In the context of semantic understanding, deep learning models can capture semantic relationships within the landscape, understanding not just individual objects but also their contextual relevance. This semantic understanding contributes to more meaningful and accurate recognition of entire scenes. When it comes to continuous improvement, deep learning models can benefit from continuous learning and improvement.
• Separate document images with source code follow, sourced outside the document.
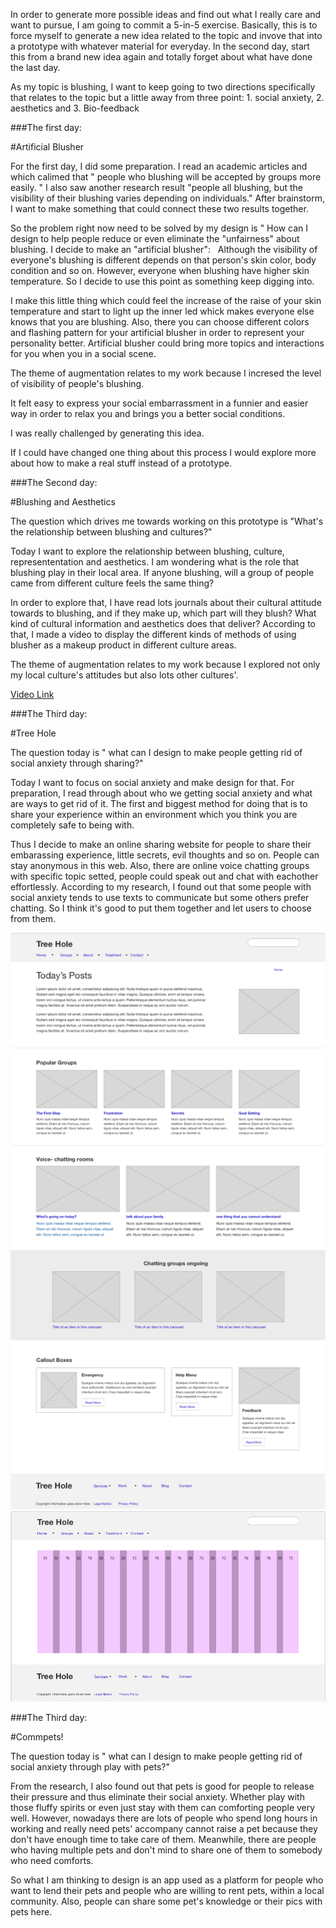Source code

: In order to generate more possible ideas and find out what I really care and want to pursue, I am going to commit a 5-in-5 exercise. Basically, this is to force myself to generate a new idea related to the topic and invove that into a prototype with whatever material for everyday. In the second day, start this from a brand new idea again and totally forget about what have done the last day.

As my topic is blushing, I want to keep going to two directions specifically that relates to the topic but a little away from three point: 1. social anxiety, 2. aesthetics and 3. Bio-feedback


###The first day: 

#Artificial Blusher

For the first day, I did some preparation. I read an academic articles and which calimed that " people who blushing will be accepted by groups more easily. " I also saw another research result "people all blushing, but the visibility of their blushing varies depending on individuals." After brainstorm, I want to make something that could connect these two results together. 

So the problem right now need to be solved by my design is " How can I design to help people reduce or even eliminate the "unfairness" about blushing. I decide to make an "artificial blusher":
<image>
<image>
Although the visibility of everyone's blushing is different depends on that person's skin color, body condition and so on. However, everyone when blushing have higher skin temperature. So I decide to use this point as something keep digging into.
  
I make this little thing which could feel the increase of the raise of your skin temperature and start to light up the inner led whick makes everyone else knows that you are blushing. Also, there you can choose different colors and flashing pattern for your artificial blusher in order to represent your personality better. Artificial blusher could bring more topics and interactions for you when you in a social scene.

The theme of augmentation relates to my work because I incresed the level of visibility of people's blushing.

It felt easy to express your social embarrassment in a funnier and easier way in order to relax you and brings you a better social conditions.

I was really challenged by generating this idea.

If I could have changed one thing about this process I would explore more about how to make a real stuff instead of a prototype.


###The Second day: 

#Blushing and Aesthetics

The question which drives me towards working on this prototype is "What's the relationship between blushing and cultures?"

Today I want to explore the relationship between blushing, culture, represententation and aesthetics. I am wondering what is the role that blushing play in their local area. If anyone blushing, will a group of people came from different culture feels the same thing? 

In order to explore that, I have read lots journals about their cultural attitude towards to blushing, and if they make up, which part will they blush? What kind of cultural information and aesthetics does that deliver? According to that, I made a video to display the different kinds of methods of using blusher as a makeup product in different culture areas.

The theme of augmentation relates to my work because I explored not only my local culture's attitudes but also lots other cultures'.

[Video Link](https://youtu.be/-gS53R9Ncro)


###The Third day: 

#Tree Hole

The question today is " what can I design to make people getting rid of social anxiety through sharing?"

Today I want to focus on social anxiety and make design for that. For preparation, I read through about who we getting social anxiety and what are ways to get rid of it. The first and biggest method for doing that is to share your experience within an environment which you think you are completely safe to being with. 

Thus I decide to make an online sharing website for people to share their embarassing experience, little secrets, evil thoughts and so on. People can stay anonymous in this web. Also, there are online voice chatting groups with specific topic setted, people could speak out and chat with eachother effortlessly. According to my research, I found out that some people with social anxiety tends to use texts to communicate but some others prefer chatting. So I think it's good to put them together and let users to choose from them.

![Wireframe-1 ](5in5-3-1.png)
![Wireframe-2](5in5-3-2.png)

###The Third day: 

#Commpets! 

The question today is " what can I design to make people getting rid of social anxiety through play with pets?"

From the research, I also found out that pets is good for people to release their pressure and thus eliminate their social anxiety. Whether play with those fluffy spirits or even just stay with them can comforting people very well. However, nowadays there are lots of people who spend long hours in working and really need pets' accompany cannot raise a pet because they don't have enough time to take care of them. Meanwhile, there are people who having multiple pets and don't mind to share one of them to somebody who need comforts. 

So what I am thinking to design is an app used as a platform for people who want to lend their pets and people who are willing to rent pets, within a local community. Also, people can share some pet's knowledge or their pics with pets here.
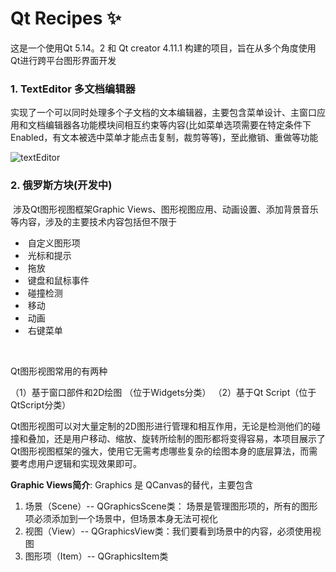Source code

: # Qt Recipes ✨

这是一个使用Qt 5.14。2 和 Qt creator 4.11.1 构建的项目，旨在从多个角度使用Qt进行跨平台图形界面开发

### 1. TextEditor 多文档编辑器

​	  实现了一个可以同时处理多个子文档的文本编辑器，主要包含菜单设计、主窗口应用和文档编辑器各功能模块间相互约束等内容(比如菜单选项需要在特定条件下Enabled，有文本被选中菜单才能点击复制，裁剪等等)，至此撤销、重做等功能

![textEditor](D:\Qt\Projects\images\textEditor-16890585598671.gif)



### 2. 俄罗斯方块(开发中)

​	涉及Qt图形视图框架Graphic Views、图形视图应用、动画设置、添加背景音乐等内容，涉及的主要技术内容包括但不限于

- ​	自定义图形项
- ​	光标和提示
- ​	拖放
- ​	键盘和鼠标事件
- ​	碰撞检测
- ​	移动
- ​	动画
- ​	右键菜单

​	

Qt图形视图常用的有两种 

  （1）基于窗口部件和2D绘图 （位于Widgets分类）
  （2）基于Qt Script（位于QtScript分类）

​	Qt图形视图可以对大量定制的2D图形进行管理和相互作用，无论是检测他们的碰撞和叠加，还是用户移动、缩放、旋转所绘制的图形都将变得容易，本项目展示了Qt图形视图框架的强大，使用它无需考虑哪些复杂的绘图本身的底层算法，而需要考虑用户逻辑和实现效果即可。

**Graphic Views简介**: Graphics 是 QCanvas的替代，主要包含

1. 场景（Scene）-- QGraphicsScene类： 场景是管理图形项的，所有的图形项必须添加到一个场景中，但场景本身无法可视化
2. 视图（View）-- QGraphicsView类：我们要看到场景中的内容，必须使用视图
3. 图形项（Item）-- QGraphicsItem类

​	

​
As more labeled data becomes available, models can be retrained to further enhance their performance in recognizing landscapes [10].

Through the collation and summary of the literature on the application of machine learning to landscape image recognition methods at home and abroad, it can be seen that most scholars have adopted various types of machine learning models (i.e., DBN, SVM, CNN, Least absolute shrinkage and selection operator [LASSO] and random forest [RF]) to carry out image recognition research on the coast, mountains, sky, clouds and other natural landscapes, and have achieved fruitful research results [5–10]. But at the same time, it can be seen that domestic and foreign experts and scholars have used machine learning to carry out research on landscape image recognition of natural landscape and cultural landscape integration, and the image recognition research in this field is still in its infancy. The innovation of this paper lies in the establishment of a local multi-level classification model based on the optimization of landscape image target detection and local feature extraction algorithm, which realizes the accurate recognition of landscape images.The research process of this paper is shown in Fig. 1. Based on this, this paper uses deep learning algorithm to systematically study the image recognition algorithm of landscape architecture. The key contributions of this paper are presented as follows:

Fig. 1

Research flow chart.

(1) The SSD algorithm is introduced to detect the landscape image target. Combined with the research purpose of this paper, the training and prediction strategies of SSD are optimized and adjusted. On this basis, the process of landscape image recognition algorithm based on SSD is developed.
(2) Gaussian distribution modeling is used to extract the features of second-order information in landscape images. The Stacking fusion strategy is introduced to solve the feature extraction problem of parallel multi-branch structures. The application flow of the Stacking fusion strategy in this paper is given.
(3) Combined with the above optimization of target detection and local feature extraction algorithm of landscape images, the overall position-based multi-level classification model is presented. Finally, in the CVPR 2023 landscape data, the accuracy of the landscape image recognition algorithm constructed in this paper is analyzed experimentally.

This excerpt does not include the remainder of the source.